I have two critiques of the alert. First, default passwords are a vulnerability to me. Consider this: when you install and configure a Windows system, what is the default username/password? How about Linux? Solaris? AIX? The answer is that there is often a default username, but part of the installation and configuration process is to set a new password. I find it odd that setting up a server to host, say, a social networking/new media site is inherently more secure than setting up a controller for potentially critical infrastructure.
Another issue that the update doesn’t address is that a huge problem with tracking down owners is that many internet-facing controllers are in IP blocks that belong to ISPs. Contacting an ISP about a client’s vulnerable system rarely gets anywhere in the United States — ISPs have no obligation to inform the owner nor to tell a reporter who the owner of a vulnerable system is. This is why Patrick’s recommendation of getting this document in as many hands as possible is so important.

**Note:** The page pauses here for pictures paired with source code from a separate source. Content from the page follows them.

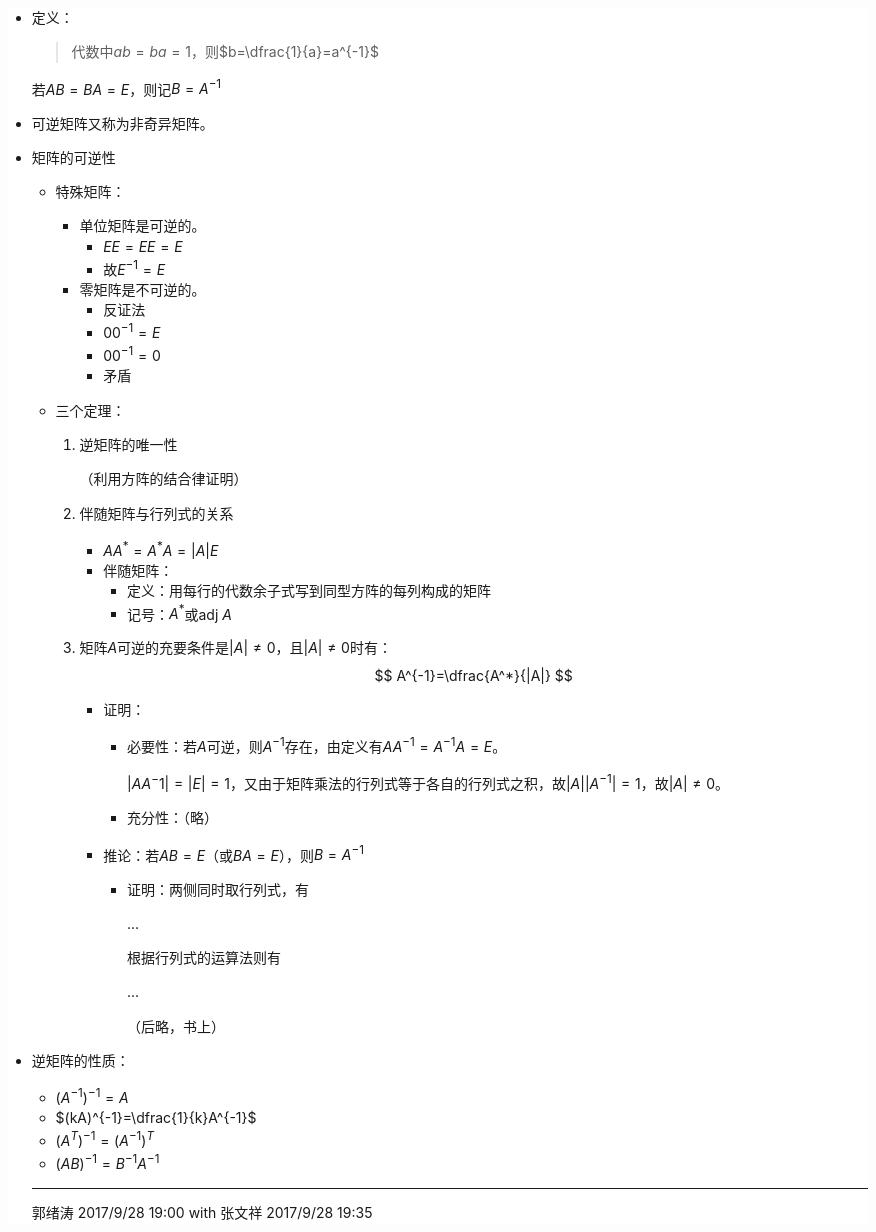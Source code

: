 - 定义：

  > 代数中$ab=ba=1$，则$b=\dfrac{1}{a}=a^{-1}$

  若$AB=BA=E$，则记$B=A^{-1}$

- 可逆矩阵又称为非奇异矩阵。

- 矩阵的可逆性

  - 特殊矩阵：

    - 单位矩阵是可逆的。
      - $EE=EE=E$
      - 故$E^{-1}=E$
    - 零矩阵是不可逆的。
      - 反证法
      - $00^{-1}=E$
      - $00^{-1}=0$
      - 矛盾

  - 三个定理：

    1. 逆矩阵的唯一性

       （利用方阵的结合律证明）

    2. 伴随矩阵与行列式的关系

       - $AA^*=A^*A=|A|E$
       - 伴随矩阵：
         - 定义：用每行的代数余子式写到同型方阵的每列构成的矩阵
         - 记号：$A^*$或$\mathrm{adj}\ A$

    3. 矩阵$A$可逆的充要条件是$|A|\neq 0$，且$|A|\neq 0$时有：
       $$
       A^{-1}=\dfrac{A^*}{|A|}
       $$

       - 证明：

         - 必要性：若$A$可逆，则$A^{-1}$存在，由定义有$AA^{-1}=A^{-1}A=E$。

           $|AA^-1|=|E|=1$，又由于矩阵乘法的行列式等于各自的行列式之积，故$|A||A^{-1}|=1$，故$|A|\neq 0$。

         - 充分性：（略）

       - 推论：若$AB=E$（或$BA=E$），则$B=A^{-1}$

         - 证明：两侧同时取行列式，有

           ...

           根据行列式的运算法则有

           ...

           （后略，书上）

- 逆矩阵的性质：

  - $(A^{-1})^{-1}=A$
  - $(kA)^{-1}=\dfrac{1}{k}A^{-1}​$
  - $(A^T)^{-1}=(A^{-1})^T$
  - $(AB)^{-1}=B^{-1}A^{-1}$

  ---

  郭绪涛 2017/9/28 19:00
  with 张文祥 2017/9/28 19:35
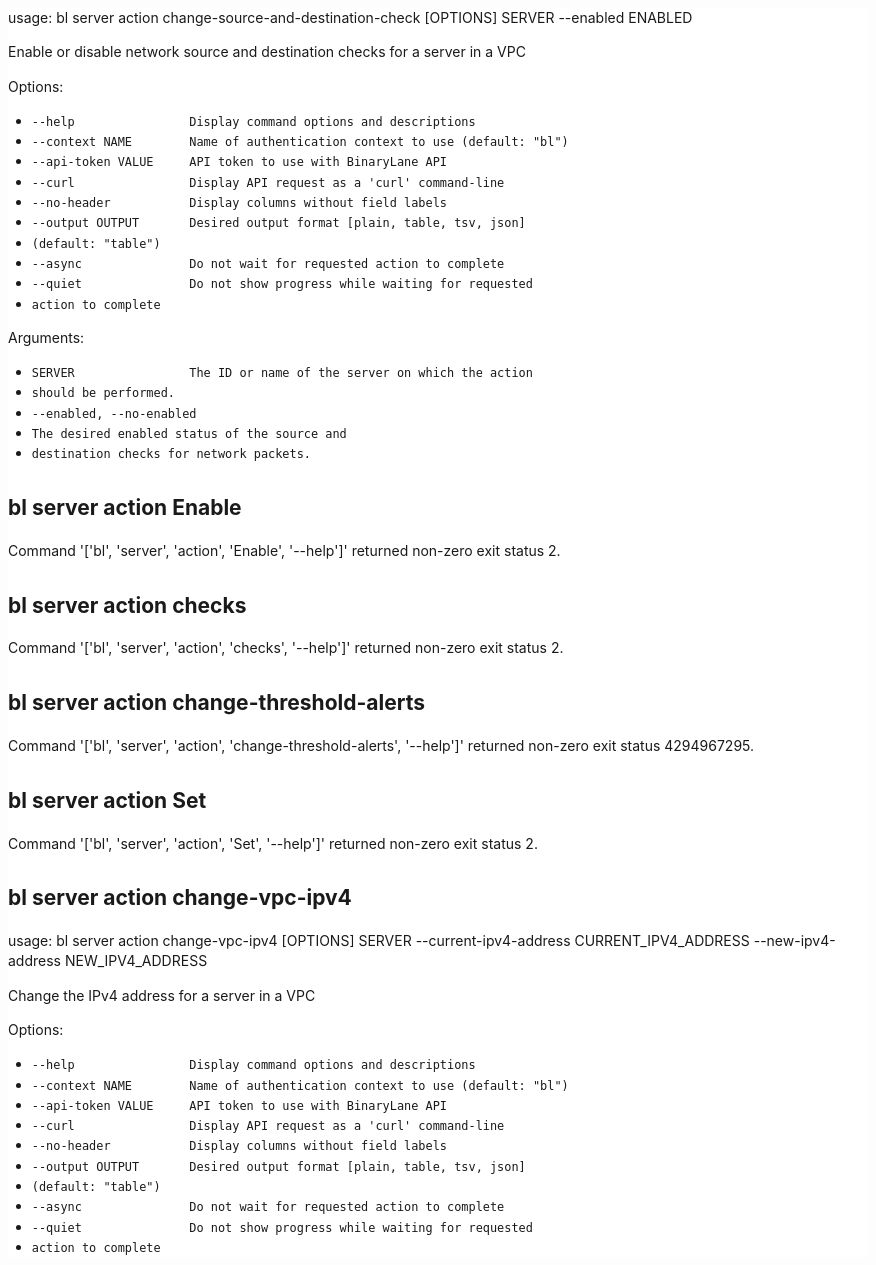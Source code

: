 usage: bl server action change-source-and-destination-check [OPTIONS] SERVER --enabled ENABLED

Enable or disable network source and destination checks for a server in a VPC

Options:
- `--help                Display command options and descriptions`
- `--context NAME        Name of authentication context to use (default: "bl")`
- `--api-token VALUE     API token to use with BinaryLane API`
- `--curl                Display API request as a 'curl' command-line`
- `--no-header           Display columns without field labels`
- `--output OUTPUT       Desired output format [plain, table, tsv, json]`
- `(default: "table")`
- `--async               Do not wait for requested action to complete`
- `--quiet               Do not show progress while waiting for requested`
- `action to complete`

Arguments:
- `SERVER                The ID or name of the server on which the action`
- `should be performed.`
- `--enabled, --no-enabled`
- `The desired enabled status of the source and`
- `destination checks for network packets.`


## bl server action Enable

Command '['bl', 'server', 'action', 'Enable', '--help']' returned non-zero exit status 2.

## bl server action checks

Command '['bl', 'server', 'action', 'checks', '--help']' returned non-zero exit status 2.

## bl server action change-threshold-alerts

Command '['bl', 'server', 'action', 'change-threshold-alerts', '--help']' returned non-zero exit status 4294967295.

## bl server action Set

Command '['bl', 'server', 'action', 'Set', '--help']' returned non-zero exit status 2.

## bl server action change-vpc-ipv4

usage: bl server action change-vpc-ipv4 [OPTIONS] SERVER --current-ipv4-address CURRENT_IPV4_ADDRESS --new-ipv4-address NEW_IPV4_ADDRESS

Change the IPv4 address for a server in a VPC

Options:
- `--help                Display command options and descriptions`
- `--context NAME        Name of authentication context to use (default: "bl")`
- `--api-token VALUE     API token to use with BinaryLane API`
- `--curl                Display API request as a 'curl' command-line`
- `--no-header           Display columns without field labels`
- `--output OUTPUT       Desired output format [plain, table, tsv, json]`
- `(default: "table")`
- `--async               Do not wait for requested action to complete`
- `--quiet               Do not show progress while waiting for requested`
- `action to complete`

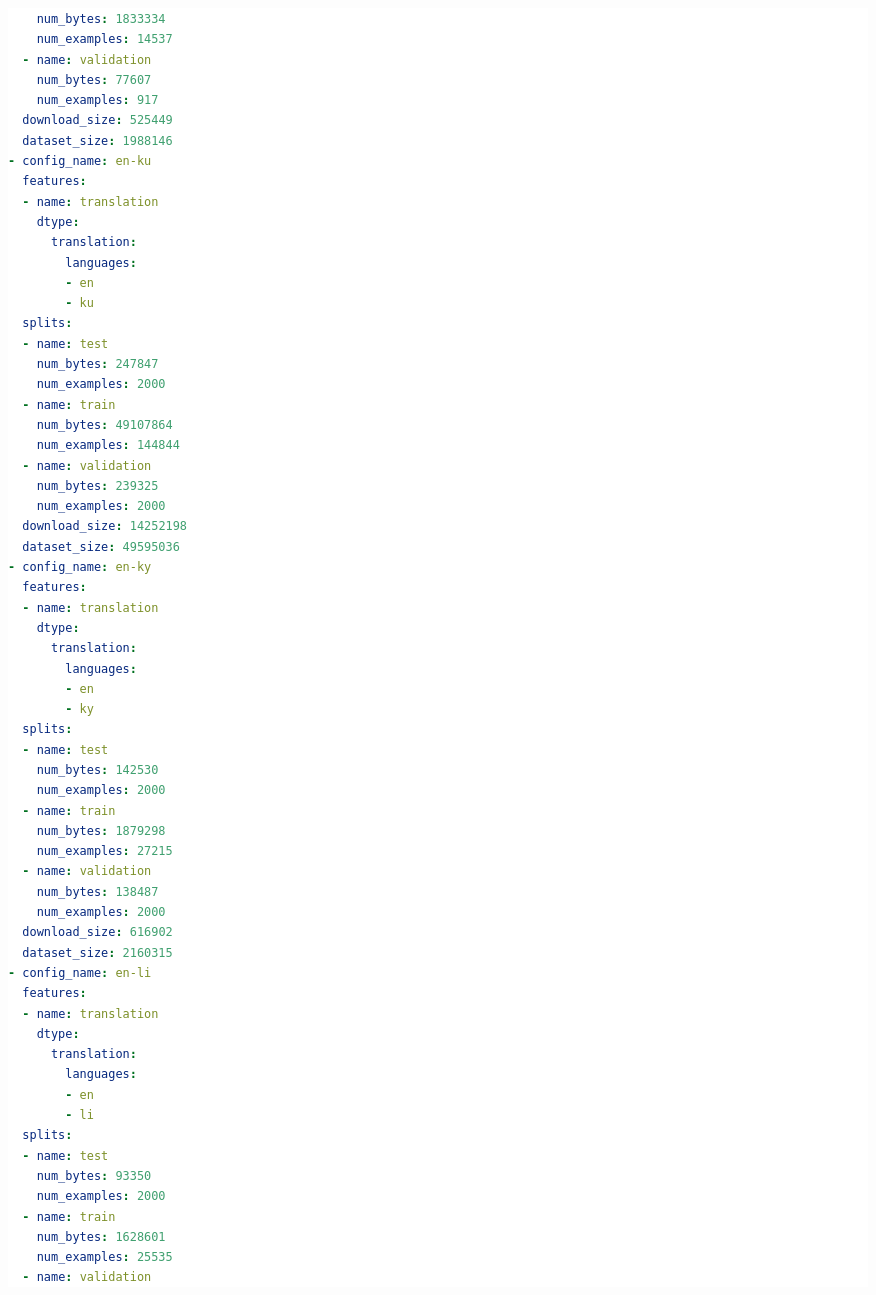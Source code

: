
 ```yaml
    num_bytes: 1833334
    num_examples: 14537
  - name: validation
    num_bytes: 77607
    num_examples: 917
  download_size: 525449
  dataset_size: 1988146
- config_name: en-ku
  features:
  - name: translation
    dtype:
      translation:
        languages:
        - en
        - ku
  splits:
  - name: test
    num_bytes: 247847
    num_examples: 2000
  - name: train
    num_bytes: 49107864
    num_examples: 144844
  - name: validation
    num_bytes: 239325
    num_examples: 2000
  download_size: 14252198
  dataset_size: 49595036
- config_name: en-ky
  features:
  - name: translation
    dtype:
      translation:
        languages:
        - en
        - ky
  splits:
  - name: test
    num_bytes: 142530
    num_examples: 2000
  - name: train
    num_bytes: 1879298
    num_examples: 27215
  - name: validation
    num_bytes: 138487
    num_examples: 2000
  download_size: 616902
  dataset_size: 2160315
- config_name: en-li
  features:
  - name: translation
    dtype:
      translation:
        languages:
        - en
        - li
  splits:
  - name: test
    num_bytes: 93350
    num_examples: 2000
  - name: train
    num_bytes: 1628601
    num_examples: 25535
  - name: validation
```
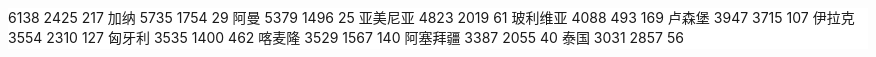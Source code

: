 <td>6138</td>
<td>2425</td>
<td>217</td>
</tr>
<tr>
<th scope="row">加纳</th>
<td>5735</td>
<td>1754</td>
<td>29</td>
</tr>
<tr>
<th scope="row">阿曼</th>
<td>5379</td>
<td>1496</td>
<td>25</td>
</tr>
<tr>
<th scope="row">亚美尼亚</th>
<td>4823</td>
<td>2019</td>
<td>61</td>
</tr>
<tr>
<th scope="row">玻利维亚</th>
<td>4088</td>
<td>493</td>
<td>169</td>
</tr>
<tr>
<th scope="row">卢森堡</th>
<td>3947</td>
<td>3715</td>
<td>107</td>
</tr>
<tr>
<th scope="row">伊拉克</th>
<td>3554</td>
<td>2310</td>
<td>127</td>
</tr>
<tr>
<th scope="row">匈牙利</th>
<td>3535</td>
<td>1400</td>
<td>462</td>
</tr>
<tr>
<th scope="row">喀麦隆</th>
<td>3529</td>
<td>1567</td>
<td>140</td>
</tr>
<tr>
<th scope="row">阿塞拜疆</th>
<td>3387</td>
<td>2055</td>
<td>40</td>
</tr>
<tr>
<th scope="row">泰国</th>
<td>3031</td>
<td>2857</td>
<td>56</td>
</tr>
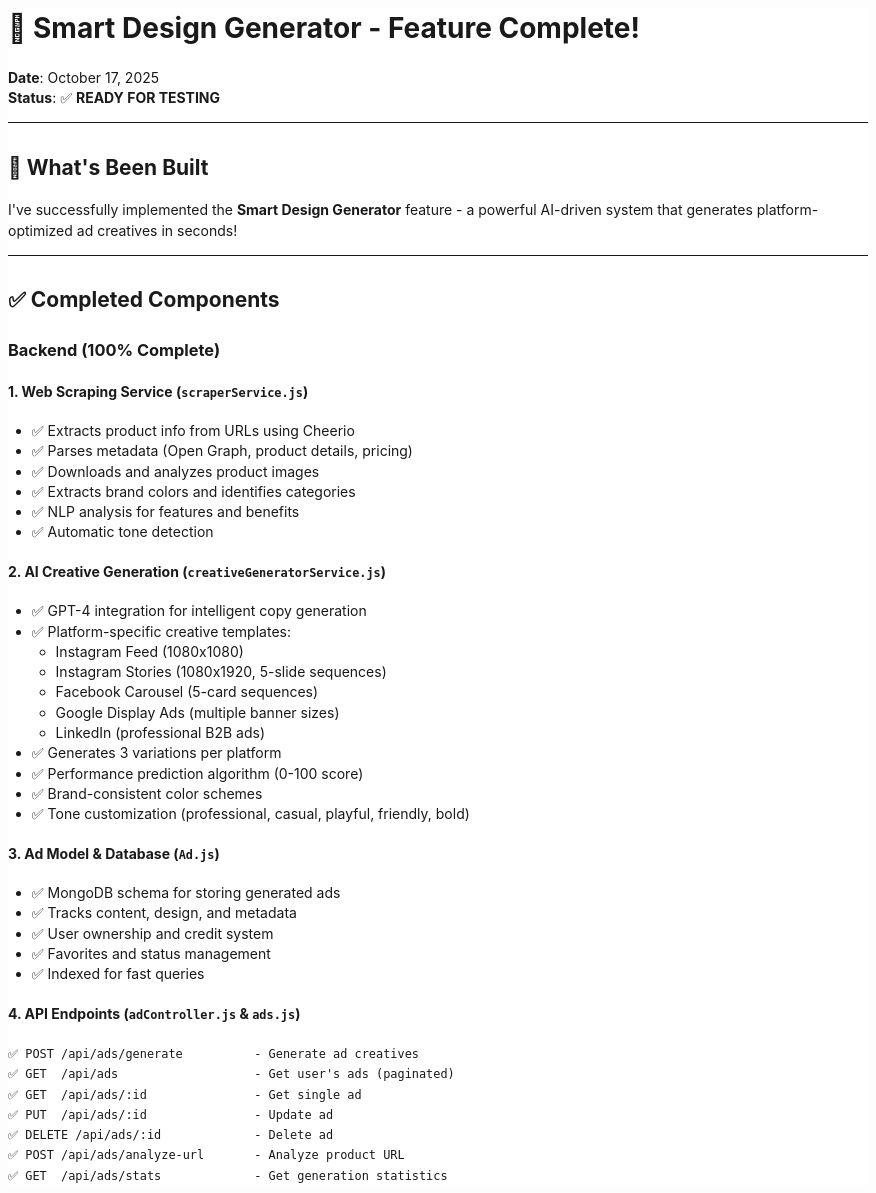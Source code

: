 # 🎉 Smart Design Generator - Feature Complete!

**Date**: October 17, 2025  
**Status**: ✅ **READY FOR TESTING**

---

## 🚀 What's Been Built

I've successfully implemented the **Smart Design Generator** feature - a powerful AI-driven system that generates platform-optimized ad creatives in seconds!

---

## ✅ Completed Components

### **Backend (100% Complete)**

#### **1. Web Scraping Service** (`scraperService.js`)
- ✅ Extracts product info from URLs using Cheerio
- ✅ Parses metadata (Open Graph, product details, pricing)
- ✅ Downloads and analyzes product images
- ✅ Extracts brand colors and identifies categories
- ✅ NLP analysis for features and benefits
- ✅ Automatic tone detection

#### **2. AI Creative Generation** (`creativeGeneratorService.js`)
- ✅ GPT-4 integration for intelligent copy generation
- ✅ Platform-specific creative templates:
  - Instagram Feed (1080x1080)
  - Instagram Stories (1080x1920, 5-slide sequences)
  - Facebook Carousel (5-card sequences)
  - Google Display Ads (multiple banner sizes)
  - LinkedIn (professional B2B ads)
- ✅ Generates 3 variations per platform
- ✅ Performance prediction algorithm (0-100 score)
- ✅ Brand-consistent color schemes
- ✅ Tone customization (professional, casual, playful, friendly, bold)

#### **3. Ad Model & Database** (`Ad.js`)
- ✅ MongoDB schema for storing generated ads
- ✅ Tracks content, design, and metadata
- ✅ User ownership and credit system
- ✅ Favorites and status management
- ✅ Indexed for fast queries

#### **4. API Endpoints** (`adController.js` & `ads.js`)
```
✅ POST /api/ads/generate          - Generate ad creatives
✅ GET  /api/ads                   - Get user's ads (paginated)
✅ GET  /api/ads/:id               - Get single ad
✅ PUT  /api/ads/:id               - Update ad
✅ DELETE /api/ads/:id             - Delete ad
✅ POST /api/ads/analyze-url       - Analyze product URL
✅ GET  /api/ads/stats             - Get generation statistics
```
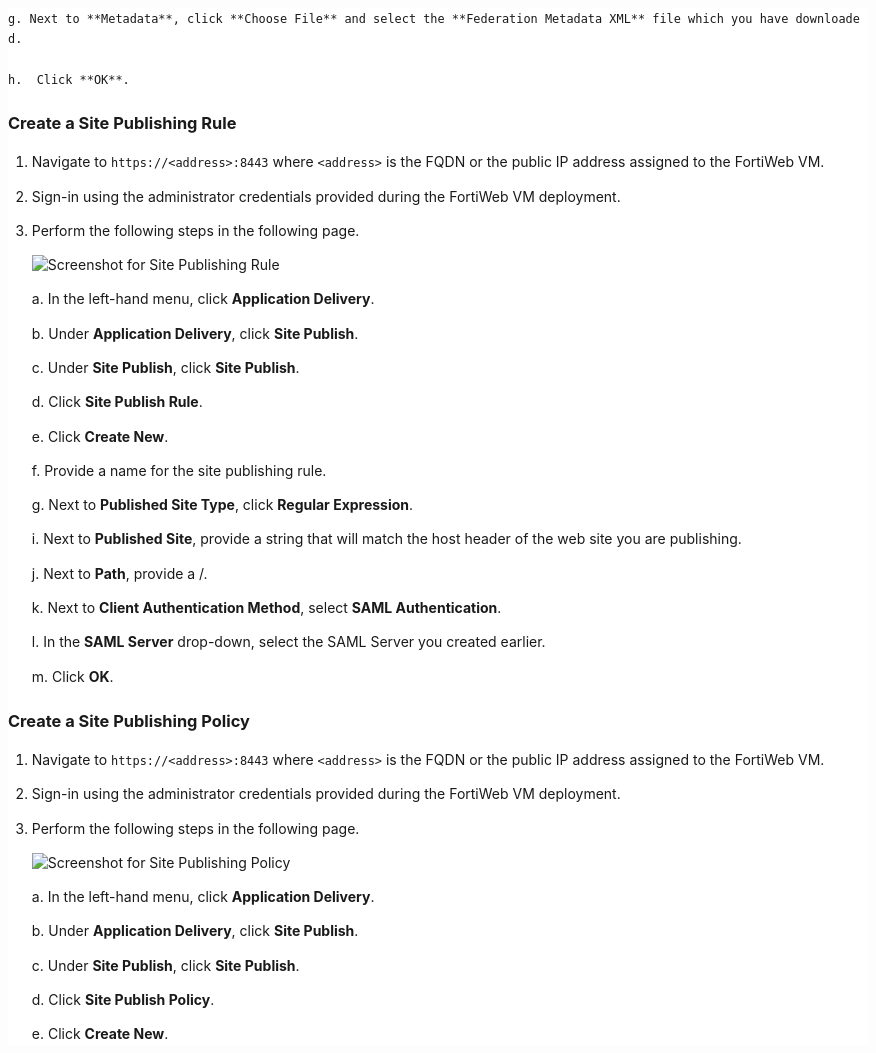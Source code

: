     g. Next to **Metadata**, click **Choose File** and select the **Federation Metadata XML** file which you have downloaded.

    h.	Click **OK**.

### Create a Site Publishing Rule

1.	Navigate to `https://<address>:8443` where `<address>` is the FQDN or the public IP address assigned to the FortiWeb VM.

1.	Sign-in using the administrator credentials provided during the FortiWeb VM deployment.
1. Perform the following steps in the following page.

    ![Screenshot for Site Publishing Rule](./media/fortiweb-web-application-firewall-tutorial/site-publish-rule.png)

    a.	In the left-hand menu, click **Application Delivery**.
    
    b.	Under **Application Delivery**, click **Site Publish**.
    
    c.	Under **Site Publish**, click **Site Publish**.
    
    d.	Click **Site Publish Rule**.
    
    e.	Click **Create New**.
    
    f.	Provide a name for the site publishing rule.
    
    g.	Next to **Published Site Type**, click **Regular Expression**.
    
    i.	Next to **Published Site**, provide a string that will match the host header of the web site you are publishing.
    
    j.	Next to **Path**, provide a /.
    
    k.	Next to **Client Authentication Method**, select **SAML Authentication**.
    
    l.	In the **SAML Server** drop-down, select the SAML Server you created earlier.
    
    m.	Click **OK**.


### Create a Site Publishing Policy

1.	Navigate to `https://<address>:8443` where `<address>` is the FQDN or the public IP address assigned to the FortiWeb VM.

2.	Sign-in using the administrator credentials provided during the FortiWeb VM deployment.

1. Perform the following steps in the following page.

    ![Screenshot for Site Publishing Policy](./media/fortiweb-web-application-firewall-tutorial/site-publish-policy.png)

    a.	In the left-hand menu, click **Application Delivery**.

    b.	Under **Application Delivery**, click **Site Publish**.

    c.	Under **Site Publish**, click **Site Publish**.

    d.	Click **Site Publish Policy**.

    e.	Click **Create New**.
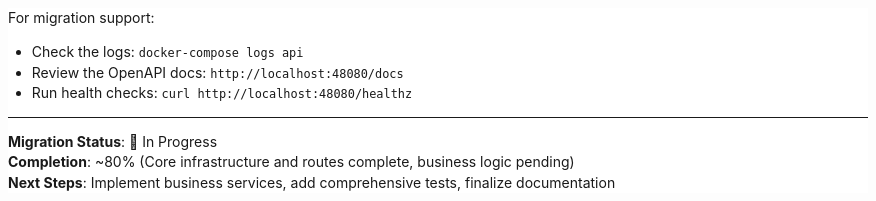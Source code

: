For migration support:
- Check the logs: `docker-compose logs api`
- Review the OpenAPI docs: `http://localhost:48080/docs`
- Run health checks: `curl http://localhost:48080/healthz`

---

**Migration Status**: 🚧 In Progress  
**Completion**: ~80% (Core infrastructure and routes complete, business logic pending)  
**Next Steps**: Implement business services, add comprehensive tests, finalize documentation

Digital Bond inquired about this a few months ago and we had a conference call with DHS and ICS-CERT. Their answer at the time was more or less what I expected. Their strategy right now is to send an officially-sounding contact with the ISP. This works in some instances, but not in others. Quite a few of the controllers that I reported since January are still accessible on the Internet. Unfortunately their hands are tied on this — there is no legal vehicle for ICS-CERT/DHS to compel an ISP to either pass the information along nor to provide the owner information.
Some vendors are really great about handling the “Internet-connected” problem. One in particular has been great, but they’ve asked that I not mention who they are…their controllers, though, allow unauthenticated reading of their serial number, and they are able to track down the owner and actually call the owner and let them know the danger of leaving their product on the internet. Sadly it doesn’t always work even then, but their track record has been better than I could hope for, given the legal climate.
Other vendors tend to ignore the problem, claiming that internet-facing controllers are their customer’s problem.
If you’re an ISP that gets a cold-call or an email from ICS-CERT, please take it seriously. Your customer will thank you in the end.